Zaraz za Galerią Zieloną rozciągają się zrujnowane baraki z powybijanymi szybami. Nikt ich nie pilnuje i stały się jedynie miejscem spotkań dla osób nadużywających taniego alkoholu.
Kierując się dalej w stronę marketu Champion każdy może wejść na teren starego basenu przeciwpożarowego. Kiedyś musiała tu być brama, ale widocznie ktoś ją ukradł, bo wejścia nic już nie zagradza. Jak informuje napis na płocie, kąpiel jest tu zakazana, a sam basen ma 2,5 metra głębokości. - Dziecko, które wpadnie do środka, nie ma szans, żeby się stamtąd wydostać z powodu śliskich betonowych brzegów - przekonuje kobieta, która poinformowała nas o tym miejscu.
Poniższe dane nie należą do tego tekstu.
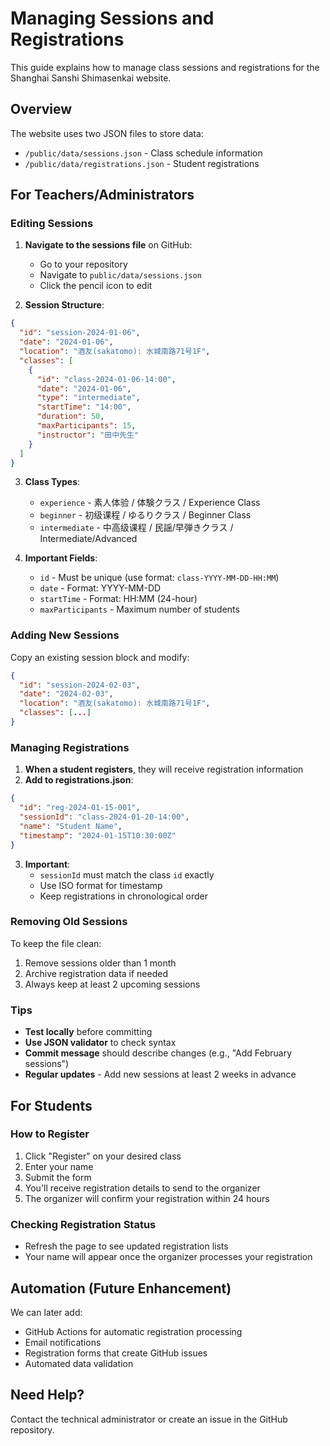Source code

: # Managing Sessions and Registrations

This guide explains how to manage class sessions and registrations for the Shanghai Sanshi Shimasenkai website.

## Overview

The website uses two JSON files to store data:
- `/public/data/sessions.json` - Class schedule information
- `/public/data/registrations.json` - Student registrations

## For Teachers/Administrators

### Editing Sessions

1. **Navigate to the sessions file** on GitHub:
   - Go to your repository
   - Navigate to `public/data/sessions.json`
   - Click the pencil icon to edit

2. **Session Structure**:
```json
{
  "id": "session-2024-01-06",
  "date": "2024-01-06",
  "location": "酒友(sakatomo): 水城南路71号1F",
  "classes": [
    {
      "id": "class-2024-01-06-14:00",
      "date": "2024-01-06",
      "type": "intermediate",
      "startTime": "14:00",
      "duration": 50,
      "maxParticipants": 15,
      "instructor": "田中先生"
    }
  ]
}
```

3. **Class Types**:
   - `experience` - 素人体验 / 体験クラス / Experience Class
   - `beginner` - 初级课程 / ゆるりクラス / Beginner Class
   - `intermediate` - 中高级课程 / 民謡/早弾きクラス / Intermediate/Advanced

4. **Important Fields**:
   - `id` - Must be unique (use format: `class-YYYY-MM-DD-HH:MM`)
   - `date` - Format: YYYY-MM-DD
   - `startTime` - Format: HH:MM (24-hour)
   - `maxParticipants` - Maximum number of students

### Adding New Sessions

Copy an existing session block and modify:
```json
{
  "id": "session-2024-02-03",
  "date": "2024-02-03",
  "location": "酒友(sakatomo): 水城南路71号1F",
  "classes": [...]
}
```

### Managing Registrations

1. **When a student registers**, they will receive registration information
2. **Add to registrations.json**:
```json
{
  "id": "reg-2024-01-15-001",
  "sessionId": "class-2024-01-20-14:00",
  "name": "Student Name",
  "timestamp": "2024-01-15T10:30:00Z"
}
```

3. **Important**:
   - `sessionId` must match the class `id` exactly
   - Use ISO format for timestamp
   - Keep registrations in chronological order

### Removing Old Sessions

To keep the file clean:
1. Remove sessions older than 1 month
2. Archive registration data if needed
3. Always keep at least 2 upcoming sessions

### Tips

- **Test locally** before committing
- **Use JSON validator** to check syntax
- **Commit message** should describe changes (e.g., "Add February sessions")
- **Regular updates** - Add new sessions at least 2 weeks in advance

## For Students

### How to Register

1. Click "Register" on your desired class
2. Enter your name
3. Submit the form
4. You'll receive registration details to send to the organizer
5. The organizer will confirm your registration within 24 hours

### Checking Registration Status

- Refresh the page to see updated registration lists
- Your name will appear once the organizer processes your registration

## Automation (Future Enhancement)

We can later add:
- GitHub Actions for automatic registration processing
- Email notifications
- Registration forms that create GitHub issues
- Automated data validation

## Need Help?

Contact the technical administrator or create an issue in the GitHub repository.
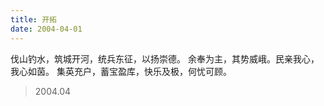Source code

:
 ```yaml
---
title: 开拓
date: 2004-04-01
---
```


伐山钓水，筑城开河，统兵东征，以扬崇德。<!--more-->
余奉为主，其势威峨。民亲我心，我心如茵。
集英充户，蓄宝盈库，快乐及极，何忧可顾。

> 2004.04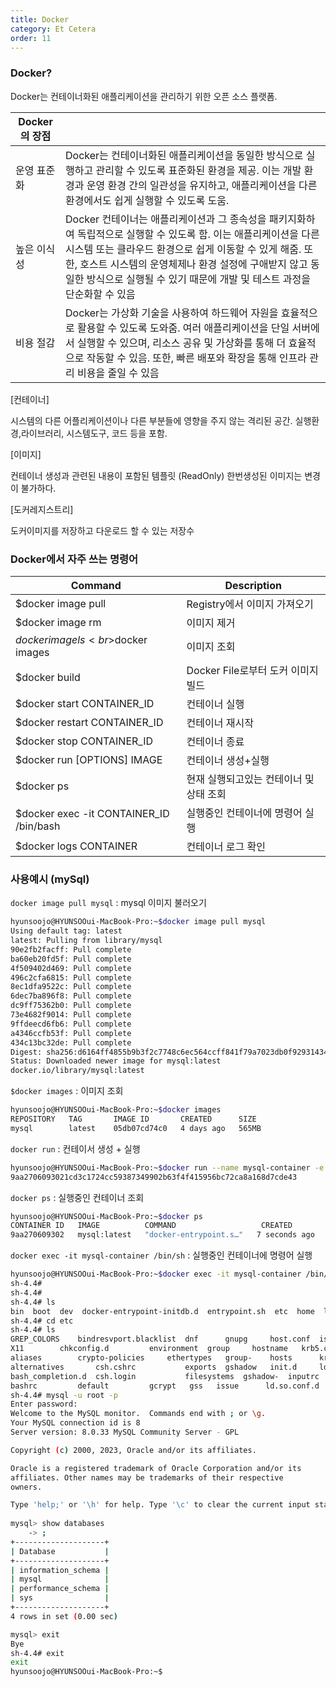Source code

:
 ```yaml
---
title: Docker
category: Et Cetera
order: 11
---
```


### Docker?

Docker는 컨테이너화된 애플리케이션을 관리하기 위한 오픈 소스 플랫폼. 

|Docker의 장점||
|--|--|
|운영 표준화|Docker는 컨테이너화된 애플리케이션을 동일한 방식으로 실행하고 관리할 수 있도록 표준화된 환경을 제공. 이는 개발 환경과 운영 환경 간의 일관성을 유지하고, 애플리케이션을 다른 환경에서도 쉽게 실행할 수 있도록 도움.|
|높은 이식성| Docker 컨테이너는 애플리케이션과 그 종속성을 패키지화하여 독립적으로 실행할 수 있도록 함. 이는 애플리케이션을 다른 시스템 또는 클라우드 환경으로 쉽게 이동할 수 있게 해줌. 또한, 호스트 시스템의 운영체제나 환경 설정에 구애받지 않고 동일한 방식으로 실행될 수 있기 때문에 개발 및 테스트 과정을 단순화할 수 있음|
|비용 절감| Docker는 가상화 기술을 사용하여 하드웨어 자원을 효율적으로 활용할 수 있도록 도와줌. 여러 애플리케이션을 단일 서버에서 실행할 수 있으며, 리소스 공유 및 가상화를 통해 더 효율적으로 작동할 수 있음. 또한, 빠른 배포와 확장을 통해 인프라 관리 비용을 줄일 수 있음|


[컨테이너]
<div class="content-box">
시스템의 다른 어플리케이션이나 다른 부분들에 영향을 주지 않는 격리된 공간.
실행환경,라이브러리, 시스템도구, 코드 등을 포함. 
</div>

[이미지]
<div class="content-box">
컨테이너 생성과 관련된 내용이 포함된 템플릿 (ReadOnly)
한번생성된 이미지는 변경이 불가하다. 
</div>

[도커레지스트리]
<div class="content-box">
도커이미지를 저장하고 다운로드 할 수 있는 저장수 
</div>

### Docker에서 자주 쓰는 명령어

|Command|Description|
|--|--|
|$docker image pull|Registry에서 이미지 가져오기|
|$docker image rm|이미지 제거|
|$docker image ls<br>$docker images|이미지 조회|
|$docker build|Docker File로부터 도커 이미지 빌드|
|$docker start CONTAINER_ID|컨테이너 실행|
|$docker restart CONTAINER_ID|컨테이너 재시작|
|$docker stop CONTAINER_ID|컨테이너 종료|
|$docker run [OPTIONS] IMAGE|컨테이너 생성+실행|        
|$docker ps|현재 실행되고있는 컨테이너 및 상태 조회|
|$docker exec -it CONTAINER_ID /bin/bash|실행중인 컨테이너에 명령어 실행|
|$docker logs CONTAINER|컨테이너 로그 확인|


### 사용예시 (mySql)
`docker image pull mysql` : mysql 이미지 불러오기
```bash
hyunsoojo@HYUNSOOui-MacBook-Pro:~$docker image pull mysql
Using default tag: latest
latest: Pulling from library/mysql
90e2fb2facff: Pull complete 
ba60eb20fd5f: Pull complete 
4f509402d469: Pull complete 
496c2cfa6815: Pull complete 
8ec1dfa9522c: Pull complete 
6dec7ba896f8: Pull complete 
dc9ff75362b0: Pull complete 
73e4682f9014: Pull complete 
9ffdeecd6fb6: Pull complete 
a4346ccfb53f: Pull complete 
434c13bc32de: Pull complete 
Digest: sha256:d6164ff4855b9b3f2c7748c6ec564ccff841f79a7023db0f9293143481a44b6e
Status: Downloaded newer image for mysql:latest
docker.io/library/mysql:latest
```
`$docker images` : 이미지 조회
```bash
hyunsoojo@HYUNSOOui-MacBook-Pro:~$docker images
REPOSITORY   TAG       IMAGE ID       CREATED      SIZE
mysql        latest    05db07cd74c0   4 days ago   565MB
```
`docker run` : 컨테이서 생성 + 실행
```bash
hyunsoojo@HYUNSOOui-MacBook-Pro:~$docker run --name mysql-container -e MYSQL_ROOT_PASSWORD=rootroot -d -p 3306:3306 mysql:latest
9aa2706093021cd3c1724cc59387349902b63f4f415956bc72ca8a168d7cde43
```
`docker ps` : 실행중인 컨테이너 조회
```bash
hyunsoojo@HYUNSOOui-MacBook-Pro:~$docker ps
CONTAINER ID   IMAGE          COMMAND                   CREATED         STATUS         PORTS                               NAMES
9aa270609302   mysql:latest   "docker-entrypoint.s…"   7 seconds ago   Up 5 seconds   0.0.0.0:3306->3306/tcp, 33060/tcp   mysql-container
```

`docker exec -it mysql-container /bin/sh` : 실행중인 컨테이너에 명령어 실행
```bash
hyunsoojo@HYUNSOOui-MacBook-Pro:~$docker exec -it mysql-container /bin/sh
sh-4.4# 
sh-4.4# 
sh-4.4# ls 
bin  boot  dev	docker-entrypoint-initdb.d  entrypoint.sh  etc	home  lib  lib64  media  mnt  opt  proc  root  run  sbin  srv  sys  tmp  usr  var
sh-4.4# cd etc
sh-4.4# ls
GREP_COLORS	   bindresvport.blacklist  dnf		gnupg	  host.conf  issue.net	   libaudit.conf  my.cnf	 nsswitch.conf.bak  passwd-   profile	 rc2.d		 resolv.conf  shadow   subuid		   xattr.conf
X11		   chkconfig.d		   environment	group	  hostname   krb5.conf	   libssh	  my.cnf.d	 openldap	    pkcs11    profile.d  rc3.d		 rpc	      shadow-  swid		   xdg
aliases		   crypto-policies	   ethertypes	group-	  hosts      krb5.conf.d   localtime	  mysql		 opt		    pki       protocols  rc4.d		 rpm	      shells   sysconfig	   xinetd.d
alternatives	   csh.cshrc		   exports	gshadow   init.d     ld.so.cache   login.defs	  netconfig	 oracle-release     pm	      rc.d	 rc5.d		 sasl2	      skel     system-release	   yum.repos.d
bash_completion.d  csh.login		   filesystems	gshadow-  inputrc    ld.so.conf    motd		  networks	 os-release	    popt.d    rc0.d	 rc6.d		 selinux      ssl      system-release-cpe
bashrc		   default		   gcrypt	gss	  issue      ld.so.conf.d  mtab		  nsswitch.conf  passwd		    printcap  rc1.d	 redhat-release  services     subgid   terminfo
sh-4.4# mysql -u root -p
Enter password: 
Welcome to the MySQL monitor.  Commands end with ; or \g.
Your MySQL connection id is 8
Server version: 8.0.33 MySQL Community Server - GPL

Copyright (c) 2000, 2023, Oracle and/or its affiliates.

Oracle is a registered trademark of Oracle Corporation and/or its
affiliates. Other names may be trademarks of their respective
owners.

Type 'help;' or '\h' for help. Type '\c' to clear the current input statement.
 
mysql> show databases
    -> ;
+--------------------+
| Database           |
+--------------------+
| information_schema |
| mysql              |
| performance_schema |
| sys                |
+--------------------+
4 rows in set (0.00 sec)

mysql> exit
Bye
sh-4.4# exit
exit
hyunsoojo@HYUNSOOui-MacBook-Pro:~$
```
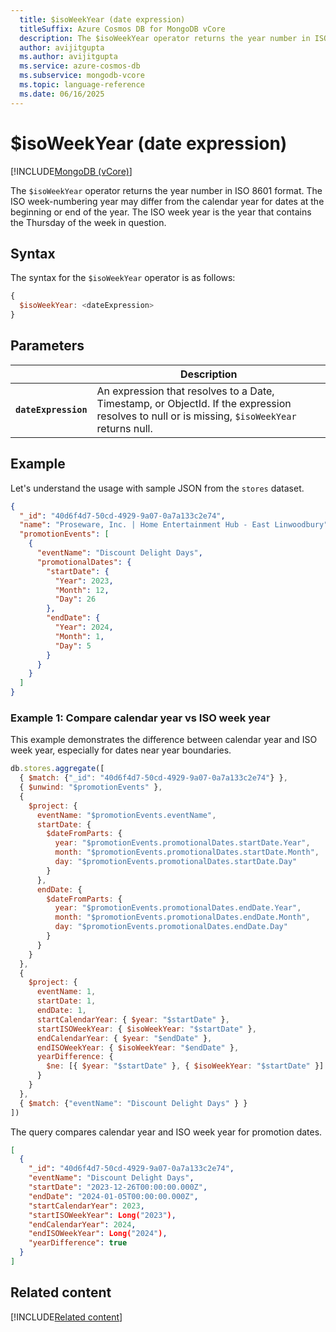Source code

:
```yaml
---
  title: $isoWeekYear (date expression)
  titleSuffix: Azure Cosmos DB for MongoDB vCore
  description: The $isoWeekYear operator returns the year number in ISO 8601 format, which may differ from the calendar year for dates at the beginning or end of the year.
  author: avijitgupta
  ms.author: avijitgupta
  ms.service: azure-cosmos-db
  ms.subservice: mongodb-vcore
  ms.topic: language-reference
  ms.date: 06/16/2025
---
```


# $isoWeekYear (date expression)

[!INCLUDE[MongoDB (vCore)](~/reusable-content/ce-skilling/azure/includes/cosmos-db/includes/appliesto-mongodb-vcore.md)]

The `$isoWeekYear` operator returns the year number in ISO 8601 format. The ISO week-numbering year may differ from the calendar year for dates at the beginning or end of the year. The ISO week year is the year that contains the Thursday of the week in question.

## Syntax

The syntax for the `$isoWeekYear` operator is as follows:

```javascript
{
  $isoWeekYear: <dateExpression>
}
```

## Parameters

| | Description |
| --- | --- |
| **`dateExpression`** | An expression that resolves to a Date, Timestamp, or ObjectId. If the expression resolves to null or is missing, `$isoWeekYear` returns null. |

## Example

Let's understand the usage with sample JSON from the `stores` dataset.

```json
{
  "_id": "40d6f4d7-50cd-4929-9a07-0a7a133c2e74",
  "name": "Proseware, Inc. | Home Entertainment Hub - East Linwoodbury",
  "promotionEvents": [
    {
      "eventName": "Discount Delight Days",
      "promotionalDates": {
        "startDate": {
          "Year": 2023,
          "Month": 12,
          "Day": 26
        },
        "endDate": {
          "Year": 2024,
          "Month": 1,
          "Day": 5
        }
      }
    }
  ]
}
```

### Example 1: Compare calendar year vs ISO week year

This example demonstrates the difference between calendar year and ISO week year, especially for dates near year boundaries.

```javascript
db.stores.aggregate([
  { $match: {"_id": "40d6f4d7-50cd-4929-9a07-0a7a133c2e74"} },
  { $unwind: "$promotionEvents" },
  {
    $project: {
      eventName: "$promotionEvents.eventName",
      startDate: {
        $dateFromParts: {
          year: "$promotionEvents.promotionalDates.startDate.Year",
          month: "$promotionEvents.promotionalDates.startDate.Month",
          day: "$promotionEvents.promotionalDates.startDate.Day"
        }
      },
      endDate: {
        $dateFromParts: {
          year: "$promotionEvents.promotionalDates.endDate.Year",
          month: "$promotionEvents.promotionalDates.endDate.Month",
          day: "$promotionEvents.promotionalDates.endDate.Day"
        }
      }
    }
  },
  {
    $project: {
      eventName: 1,
      startDate: 1,
      endDate: 1,
      startCalendarYear: { $year: "$startDate" },
      startISOWeekYear: { $isoWeekYear: "$startDate" },
      endCalendarYear: { $year: "$endDate" },
      endISOWeekYear: { $isoWeekYear: "$endDate" },
      yearDifference: {
        $ne: [{ $year: "$startDate" }, { $isoWeekYear: "$startDate" }]
      }
    }
  },
  { $match: {"eventName": "Discount Delight Days" } }
])
```

The query compares calendar year and ISO week year for promotion dates.

```json
[
  {
    "_id": "40d6f4d7-50cd-4929-9a07-0a7a133c2e74",
    "eventName": "Discount Delight Days",
    "startDate": "2023-12-26T00:00:00.000Z",
    "endDate": "2024-01-05T00:00:00.000Z",
    "startCalendarYear": 2023,
    "startISOWeekYear": Long("2023"),
    "endCalendarYear": 2024,
    "endISOWeekYear": Long("2024"),
    "yearDifference": true
  }
]
```

## Related content

[!INCLUDE[Related content](../includes/related-content.md)]
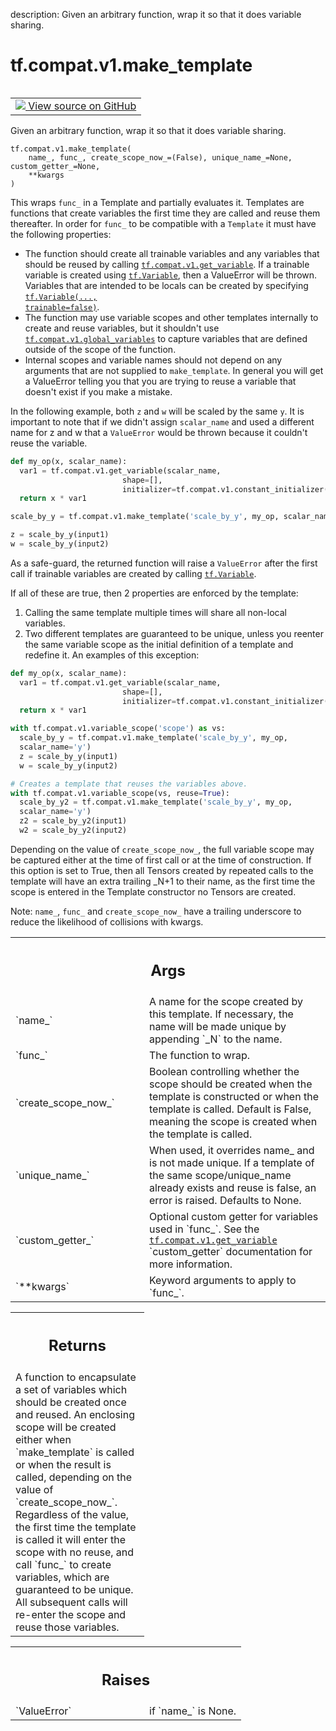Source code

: description: Given an arbitrary function, wrap it so that it does variable sharing.

<div itemscope itemtype="http://developers.google.com/ReferenceObject">
<meta itemprop="name" content="tf.compat.v1.make_template" />
<meta itemprop="path" content="Stable" />
</div>

# tf.compat.v1.make_template

<!-- Insert buttons and diff -->

<table class="tfo-notebook-buttons tfo-api nocontent" align="left">
<td>
  <a target="_blank" href="https://github.com/tensorflow/tensorflow/blob/r2.4/tensorflow/python/ops/template.py#L39-L161">
    <img src="https://www.tensorflow.org/images/GitHub-Mark-32px.png" />
    View source on GitHub
  </a>
</td>
</table>



Given an arbitrary function, wrap it so that it does variable sharing.

<pre class="devsite-click-to-copy prettyprint lang-py tfo-signature-link">
<code>tf.compat.v1.make_template(
    name_, func_, create_scope_now_=(False), unique_name_=None, custom_getter_=None,
    **kwargs
)
</code></pre>



<!-- Placeholder for "Used in" -->

This wraps `func_` in a Template and partially evaluates it. Templates are
functions that create variables the first time they are called and reuse them
thereafter. In order for `func_` to be compatible with a `Template` it must
have the following properties:

* The function should create all trainable variables and any variables that
   should be reused by calling <a href="../../../tf/compat/v1/get_variable.md"><code>tf.compat.v1.get_variable</code></a>. If a trainable
   variable is
   created using <a href="../../../tf/Variable.md"><code>tf.Variable</code></a>, then a ValueError will be thrown. Variables
   that are intended to be locals can be created by specifying
   <a href="../../../tf/Variable.md"><code>tf.Variable(..., trainable=false)</code></a>.
* The function may use variable scopes and other templates internally to
    create and reuse variables, but it shouldn't use
    <a href="../../../tf/compat/v1/global_variables.md"><code>tf.compat.v1.global_variables</code></a> to
    capture variables that are defined outside of the scope of the function.
* Internal scopes and variable names should not depend on any arguments that
    are not supplied to `make_template`. In general you will get a ValueError
    telling you that you are trying to reuse a variable that doesn't exist
    if you make a mistake.

In the following example, both `z` and `w` will be scaled by the same `y`. It
is important to note that if we didn't assign `scalar_name` and used a
different name for z and w that a `ValueError` would be thrown because it
couldn't reuse the variable.

```python
def my_op(x, scalar_name):
  var1 = tf.compat.v1.get_variable(scalar_name,
                         shape=[],
                         initializer=tf.compat.v1.constant_initializer(1))
  return x * var1

scale_by_y = tf.compat.v1.make_template('scale_by_y', my_op, scalar_name='y')

z = scale_by_y(input1)
w = scale_by_y(input2)
```

As a safe-guard, the returned function will raise a `ValueError` after the
first call if trainable variables are created by calling <a href="../../../tf/Variable.md"><code>tf.Variable</code></a>.

If all of these are true, then 2 properties are enforced by the template:

1. Calling the same template multiple times will share all non-local
    variables.
2. Two different templates are guaranteed to be unique, unless you reenter the
    same variable scope as the initial definition of a template and redefine
    it. An examples of this exception:

```python
def my_op(x, scalar_name):
  var1 = tf.compat.v1.get_variable(scalar_name,
                         shape=[],
                         initializer=tf.compat.v1.constant_initializer(1))
  return x * var1

with tf.compat.v1.variable_scope('scope') as vs:
  scale_by_y = tf.compat.v1.make_template('scale_by_y', my_op,
  scalar_name='y')
  z = scale_by_y(input1)
  w = scale_by_y(input2)

# Creates a template that reuses the variables above.
with tf.compat.v1.variable_scope(vs, reuse=True):
  scale_by_y2 = tf.compat.v1.make_template('scale_by_y', my_op,
  scalar_name='y')
  z2 = scale_by_y2(input1)
  w2 = scale_by_y2(input2)
```

Depending on the value of `create_scope_now_`, the full variable scope may be
captured either at the time of first call or at the time of construction. If
this option is set to True, then all Tensors created by repeated calls to the
template will have an extra trailing _N+1 to their name, as the first time the
scope is entered in the Template constructor no Tensors are created.

Note: `name_`, `func_` and `create_scope_now_` have a trailing underscore to
reduce the likelihood of collisions with kwargs.

<!-- Tabular view -->
 <table class="responsive fixed orange">
<colgroup><col width="214px"><col></colgroup>
<tr><th colspan="2"><h2 class="add-link">Args</h2></th></tr>

<tr>
<td>
`name_`
</td>
<td>
A name for the scope created by this template. If necessary, the name
will be made unique by appending `_N` to the name.
</td>
</tr><tr>
<td>
`func_`
</td>
<td>
The function to wrap.
</td>
</tr><tr>
<td>
`create_scope_now_`
</td>
<td>
Boolean controlling whether the scope should be created
when the template is constructed or when the template is called. Default
is False, meaning the scope is created when the template is called.
</td>
</tr><tr>
<td>
`unique_name_`
</td>
<td>
When used, it overrides name_ and is not made unique. If a
template of the same scope/unique_name already exists and reuse is false,
an error is raised. Defaults to None.
</td>
</tr><tr>
<td>
`custom_getter_`
</td>
<td>
Optional custom getter for variables used in `func_`. See
the <a href="../../../tf/compat/v1/get_variable.md"><code>tf.compat.v1.get_variable</code></a> `custom_getter` documentation for more
information.
</td>
</tr><tr>
<td>
`**kwargs`
</td>
<td>
Keyword arguments to apply to `func_`.
</td>
</tr>
</table>



<!-- Tabular view -->
 <table class="responsive fixed orange">
<colgroup><col width="214px"><col></colgroup>
<tr><th colspan="2"><h2 class="add-link">Returns</h2></th></tr>
<tr class="alt">
<td colspan="2">
A function to encapsulate a set of variables which should be created once
and reused. An enclosing scope will be created either when `make_template`
is called or when the result is called, depending on the value of
`create_scope_now_`. Regardless of the value, the first time the template
is called it will enter the scope with no reuse, and call `func_` to create
variables, which are guaranteed to be unique. All subsequent calls will
re-enter the scope and reuse those variables.
</td>
</tr>

</table>



<!-- Tabular view -->
 <table class="responsive fixed orange">
<colgroup><col width="214px"><col></colgroup>
<tr><th colspan="2"><h2 class="add-link">Raises</h2></th></tr>

<tr>
<td>
`ValueError`
</td>
<td>
if `name_` is None.
</td>
</tr>
</table>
W Urzędzie Miasta ustaliliśmy, że basen znajduje się na terenach należących do Wojskowego Instytutu Higieny i Epidemiologii. - Teren rzeczywiście powinien być ogrodzony. Natychmiast poinformuję pracowników, aby się tym zajęli - mówi prof. Roman Bartoszcze, szef puławskiego ośrodka WIHE.
Po naszym telefonie interwencję w tym miejscu zapowiedziała też Straż Miejska. - Zaraz wyślemy tam patrol - zapewnia Robert Klimek, zastępca komendanta straży.
Ale nawet jeśli teraz pracownicy WIHE zainteresują się niezabezpieczonym basenem, wciąż straszyć będą byłe wojskowe baraki, które zostały sprzedane prywatnym inwestorom.
W Wydziale Geodezji Gospodarki Gruntami i Rolnictwa Urzędu Miasta nie chciano nas poinformować, kto jest ich właścicielem, zasłaniając się tajnością takich informacji.